= EXERCISE GOAL =
Transcribe each line below word for word.

[Stored dataset items]

************

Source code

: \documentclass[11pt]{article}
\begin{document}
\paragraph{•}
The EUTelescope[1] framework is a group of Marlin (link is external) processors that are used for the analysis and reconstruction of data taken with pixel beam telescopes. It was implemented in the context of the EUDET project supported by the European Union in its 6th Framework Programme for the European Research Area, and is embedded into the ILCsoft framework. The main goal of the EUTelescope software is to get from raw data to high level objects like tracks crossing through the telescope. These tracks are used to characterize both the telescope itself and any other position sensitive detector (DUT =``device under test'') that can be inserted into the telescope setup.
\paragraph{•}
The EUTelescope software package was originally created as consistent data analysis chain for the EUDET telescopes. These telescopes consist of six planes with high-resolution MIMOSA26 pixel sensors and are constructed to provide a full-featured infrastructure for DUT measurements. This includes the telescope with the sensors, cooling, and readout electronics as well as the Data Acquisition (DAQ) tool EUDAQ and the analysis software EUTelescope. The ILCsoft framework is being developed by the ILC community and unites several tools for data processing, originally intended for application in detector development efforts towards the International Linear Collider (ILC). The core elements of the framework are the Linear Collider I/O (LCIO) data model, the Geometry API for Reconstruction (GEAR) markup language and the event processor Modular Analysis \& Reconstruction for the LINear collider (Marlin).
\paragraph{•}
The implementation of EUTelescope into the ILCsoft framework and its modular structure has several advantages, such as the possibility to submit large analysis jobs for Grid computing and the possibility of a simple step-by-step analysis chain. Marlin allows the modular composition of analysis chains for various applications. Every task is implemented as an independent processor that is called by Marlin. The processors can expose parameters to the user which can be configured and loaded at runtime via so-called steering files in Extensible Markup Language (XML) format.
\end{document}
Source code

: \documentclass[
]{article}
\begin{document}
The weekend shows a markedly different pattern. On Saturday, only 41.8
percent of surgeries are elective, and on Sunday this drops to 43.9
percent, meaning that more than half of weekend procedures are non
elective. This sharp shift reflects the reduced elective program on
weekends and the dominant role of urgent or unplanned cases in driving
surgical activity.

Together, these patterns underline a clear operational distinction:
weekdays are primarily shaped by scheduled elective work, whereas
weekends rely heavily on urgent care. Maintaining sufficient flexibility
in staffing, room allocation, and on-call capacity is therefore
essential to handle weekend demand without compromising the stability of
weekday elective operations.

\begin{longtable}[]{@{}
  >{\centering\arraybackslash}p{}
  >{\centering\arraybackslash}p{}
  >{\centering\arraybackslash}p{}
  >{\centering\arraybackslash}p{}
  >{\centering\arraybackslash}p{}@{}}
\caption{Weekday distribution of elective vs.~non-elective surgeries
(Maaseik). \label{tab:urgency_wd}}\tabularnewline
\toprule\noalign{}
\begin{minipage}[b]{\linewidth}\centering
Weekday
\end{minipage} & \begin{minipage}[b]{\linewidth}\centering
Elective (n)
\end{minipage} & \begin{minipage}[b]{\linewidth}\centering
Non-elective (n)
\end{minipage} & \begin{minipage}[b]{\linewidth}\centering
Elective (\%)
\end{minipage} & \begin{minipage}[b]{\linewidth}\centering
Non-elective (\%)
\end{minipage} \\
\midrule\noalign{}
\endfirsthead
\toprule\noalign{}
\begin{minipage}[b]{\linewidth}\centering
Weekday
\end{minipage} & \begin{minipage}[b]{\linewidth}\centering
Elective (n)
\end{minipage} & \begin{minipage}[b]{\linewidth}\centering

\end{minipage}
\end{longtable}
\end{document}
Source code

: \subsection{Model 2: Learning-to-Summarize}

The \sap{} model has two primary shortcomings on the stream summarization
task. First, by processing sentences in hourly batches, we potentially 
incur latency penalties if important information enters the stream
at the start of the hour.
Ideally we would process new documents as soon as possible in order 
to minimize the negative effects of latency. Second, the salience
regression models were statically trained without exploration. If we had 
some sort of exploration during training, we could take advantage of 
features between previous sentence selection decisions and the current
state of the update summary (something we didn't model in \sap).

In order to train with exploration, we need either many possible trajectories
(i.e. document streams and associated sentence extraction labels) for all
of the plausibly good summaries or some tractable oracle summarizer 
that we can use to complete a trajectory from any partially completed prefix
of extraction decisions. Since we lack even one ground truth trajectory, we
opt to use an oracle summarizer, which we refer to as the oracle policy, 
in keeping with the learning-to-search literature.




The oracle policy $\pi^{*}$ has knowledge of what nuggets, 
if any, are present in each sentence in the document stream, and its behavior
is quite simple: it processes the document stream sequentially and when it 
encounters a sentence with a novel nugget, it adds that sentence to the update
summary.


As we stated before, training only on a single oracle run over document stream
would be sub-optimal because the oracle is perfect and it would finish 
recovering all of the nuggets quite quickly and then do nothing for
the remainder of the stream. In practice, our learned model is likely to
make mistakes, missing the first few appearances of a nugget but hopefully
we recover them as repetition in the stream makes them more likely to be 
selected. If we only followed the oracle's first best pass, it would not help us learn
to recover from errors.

************

= SOLUTION FOR THIS EXERCISE =
Source code

: \documentclass[11pt]{article}
\begin{document}
\paragraph{•}
The EUTelescope[1] framework is a group of Marlin (link is external) processors that are used for the analysis and reconstruction of data taken with pixel beam telescopes. It was implemented in the context of the EUDET project supported by the European Union in its 6th Framework Programme for the European Research Area, and is embedded into the ILCsoft framework. The main goal of the EUTelescope software is to get from raw data to high level objects like tracks crossing through the telescope. These tracks are used to characterize both the telescope itself and any other position sensitive detector (DUT =``device under test'') that can be inserted into the telescope setup.
\paragraph{•}
The EUTelescope software package was originally created as consistent data analysis chain for the EUDET telescopes. These telescopes consist of six planes with high-resolution MIMOSA26 pixel sensors and are constructed to provide a full-featured infrastructure for DUT measurements. This includes the telescope with the sensors, cooling, and readout electronics as well as the Data Acquisition (DAQ) tool EUDAQ and the analysis software EUTelescope. The ILCsoft framework is being developed by the ILC community and unites several tools for data processing, originally intended for application in detector development efforts towards the International Linear Collider (ILC). The core elements of the framework are the Linear Collider I/O (LCIO) data model, the Geometry API for Reconstruction (GEAR) markup language and the event processor Modular Analysis \& Reconstruction for the LINear collider (Marlin).
\paragraph{•}
The implementation of EUTelescope into the ILCsoft framework and its modular structure has several advantages, such as the possibility to submit large analysis jobs for Grid computing and the possibility of a simple step-by-step analysis chain. Marlin allows the modular composition of analysis chains for various applications. Every task is implemented as an independent processor that is called by Marlin. The processors can expose parameters to the user which can be configured and loaded at runtime via so-called steering files in Extensible Markup Language (XML) format.
\end{document}
Source code

: \documentclass[
]{article}
\begin{document}
The weekend shows a markedly different pattern. On Saturday, only 41.8
percent of surgeries are elective, and on Sunday this drops to 43.9
percent, meaning that more than half of weekend procedures are non
elective. This sharp shift reflects the reduced elective program on
weekends and the dominant role of urgent or unplanned cases in driving
surgical activity.

Together, these patterns underline a clear operational distinction:
weekdays are primarily shaped by scheduled elective work, whereas
weekends rely heavily on urgent care. Maintaining sufficient flexibility
in staffing, room allocation, and on-call capacity is therefore
essential to handle weekend demand without compromising the stability of
weekday elective operations.

\begin{longtable}[]{@{}
  >{\centering\arraybackslash}p{}
  >{\centering\arraybackslash}p{}
  >{\centering\arraybackslash}p{}
  >{\centering\arraybackslash}p{}
  >{\centering\arraybackslash}p{}@{}}
\caption{Weekday distribution of elective vs.~non-elective surgeries
(Maaseik). \label{tab:urgency_wd}}\tabularnewline
\toprule\noalign{}
\begin{minipage}[b]{\linewidth}\centering
Weekday
\end{minipage} & \begin{minipage}[b]{\linewidth}\centering
Elective (n)
\end{minipage} & \begin{minipage}[b]{\linewidth}\centering
Non-elective (n)
\end{minipage} & \begin{minipage}[b]{\linewidth}\centering
Elective (\%)
\end{minipage} & \begin{minipage}[b]{\linewidth}\centering
Non-elective (\%)
\end{minipage} \\
\midrule\noalign{}
\endfirsthead
\toprule\noalign{}
\begin{minipage}[b]{\linewidth}\centering
Weekday
\end{minipage} & \begin{minipage}[b]{\linewidth}\centering
Elective (n)
\end{minipage} & \begin{minipage}[b]{\linewidth}\centering

\end{minipage}
\end{longtable}
\end{document}
Source code

: \subsection{Model 2: Learning-to-Summarize}

The \sap{} model has two primary shortcomings on the stream summarization
task. First, by processing sentences in hourly batches, we potentially 
incur latency penalties if important information enters the stream
at the start of the hour.
Ideally we would process new documents as soon as possible in order 
to minimize the negative effects of latency. Second, the salience
regression models were statically trained without exploration. If we had 
some sort of exploration during training, we could take advantage of 
features between previous sentence selection decisions and the current
state of the update summary (something we didn't model in \sap).

In order to train with exploration, we need either many possible trajectories
(i.e. document streams and associated sentence extraction labels) for all
of the plausibly good summaries or some tractable oracle summarizer 
that we can use to complete a trajectory from any partially completed prefix
of extraction decisions. Since we lack even one ground truth trajectory, we
opt to use an oracle summarizer, which we refer to as the oracle policy, 
in keeping with the learning-to-search literature.




The oracle policy $\pi^{*}$ has knowledge of what nuggets, 
if any, are present in each sentence in the document stream, and its behavior
is quite simple: it processes the document stream sequentially and when it 
encounters a sentence with a novel nugget, it adds that sentence to the update
summary.


As we stated before, training only on a single oracle run over document stream
would be sub-optimal because the oracle is perfect and it would finish 
recovering all of the nuggets quite quickly and then do nothing for
the remainder of the stream. In practice, our learned model is likely to
make mistakes, missing the first few appearances of a nugget but hopefully
we recover them as repetition in the stream makes them more likely to be 
selected. If we only followed the oracle's first best pass, it would not help us learn
to recover from errors.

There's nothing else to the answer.